--- Data in this exercise Enclosed Below ---
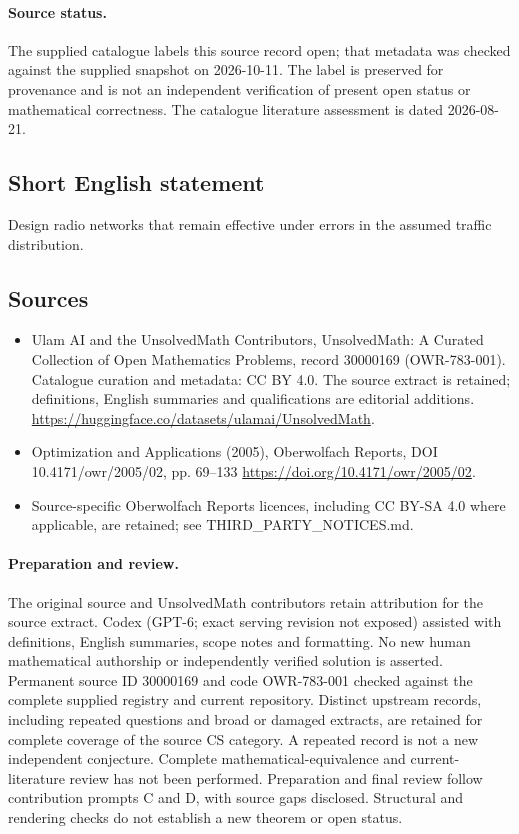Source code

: \documentclass[11pt]{article}
\begin{document}
\paragraph{Source status.}
The supplied catalogue labels this source record open; that metadata was checked against the supplied snapshot on 2026-10-11. The label is preserved for provenance and is not an independent verification of present open status or mathematical correctness. The catalogue literature assessment is dated 2026-08-21.
\subsection{Short English statement}
Design radio networks that remain effective under errors in the assumed traffic distribution.
\subsection{Sources}
\begin{itemize}
\item[S1] Ulam AI and the UnsolvedMath Contributors, UnsolvedMath: A Curated Collection of Open Mathematics Problems, record 30000169 (OWR-783-001). Catalogue curation and metadata: CC BY 4.0. The source extract is retained; definitions, English summaries and qualifications are editorial additions.
\url{https://huggingface.co/datasets/ulamai/UnsolvedMath}.
\item[S2] Optimization and Applications (2005), Oberwolfach Reports, DOI 10.4171/owr/2005/02, pp. 69--133
\url{https://doi.org/10.4171/owr/2005/02}.
\item Source-specific Oberwolfach Reports licences, including CC BY-SA 4.0 where applicable, are retained; see THIRD\_PARTY\_NOTICES.md.
\end{itemize}
\paragraph{Preparation and review.}
The original source and UnsolvedMath contributors retain attribution for the source extract. Codex (GPT-6; exact serving revision not exposed) assisted with definitions, English summaries, scope notes and formatting. No new human mathematical authorship or independently verified solution is asserted. Permanent source ID 30000169 and code OWR-783-001 checked against the complete supplied registry and current repository. Distinct upstream records, including repeated questions and broad or damaged extracts, are retained for complete coverage of the source CS category. A repeated record is not a new independent conjecture. Complete mathematical-equivalence and current-literature review has not been performed. Preparation and final review follow contribution prompts C and D, with source gaps disclosed. Structural and rendering checks do not establish a new theorem or open status.
\label{end:30000169}
\end{document}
--- End of Enclosed Data in this exercise ---
Before printing the records again, strip out the pictures; change nothing else.

(Result of the exercise):
Source code

: \documentclass[11pt]{article}
\begin{document}
\paragraph{Source status.}
The supplied catalogue labels this source record open; that metadata was checked against the supplied snapshot on 2026-10-11. The label is preserved for provenance and is not an independent verification of present open status or mathematical correctness. The catalogue literature assessment is dated 2026-08-21.
\subsection{Short English statement}
Design radio networks that remain effective under errors in the assumed traffic distribution.
\subsection{Sources}
\begin{itemize}
\item[S1] Ulam AI and the UnsolvedMath Contributors, UnsolvedMath: A Curated Collection of Open Mathematics Problems, record 30000169 (OWR-783-001). Catalogue curation and metadata: CC BY 4.0. The source extract is retained; definitions, English summaries and qualifications are editorial additions.
\url{https://huggingface.co/datasets/ulamai/UnsolvedMath}.
\item[S2] Optimization and Applications (2005), Oberwolfach Reports, DOI 10.4171/owr/2005/02, pp. 69--133
\url{https://doi.org/10.4171/owr/2005/02}.
\item Source-specific Oberwolfach Reports licences, including CC BY-SA 4.0 where applicable, are retained; see THIRD\_PARTY\_NOTICES.md.
\end{itemize}
\paragraph{Preparation and review.}
The original source and UnsolvedMath contributors retain attribution for the source extract. Codex (GPT-6; exact serving revision not exposed) assisted with definitions, English summaries, scope notes and formatting. No new human mathematical authorship or independently verified solution is asserted. Permanent source ID 30000169 and code OWR-783-001 checked against the complete supplied registry and current repository. Distinct upstream records, including repeated questions and broad or damaged extracts, are retained for complete coverage of the source CS category. A repeated record is not a new independent conjecture. Complete mathematical-equivalence and current-literature review has not been performed. Preparation and final review follow contribution prompts C and D, with source gaps disclosed. Structural and rendering checks do not establish a new theorem or open status.
\label{end:30000169}
\end{document}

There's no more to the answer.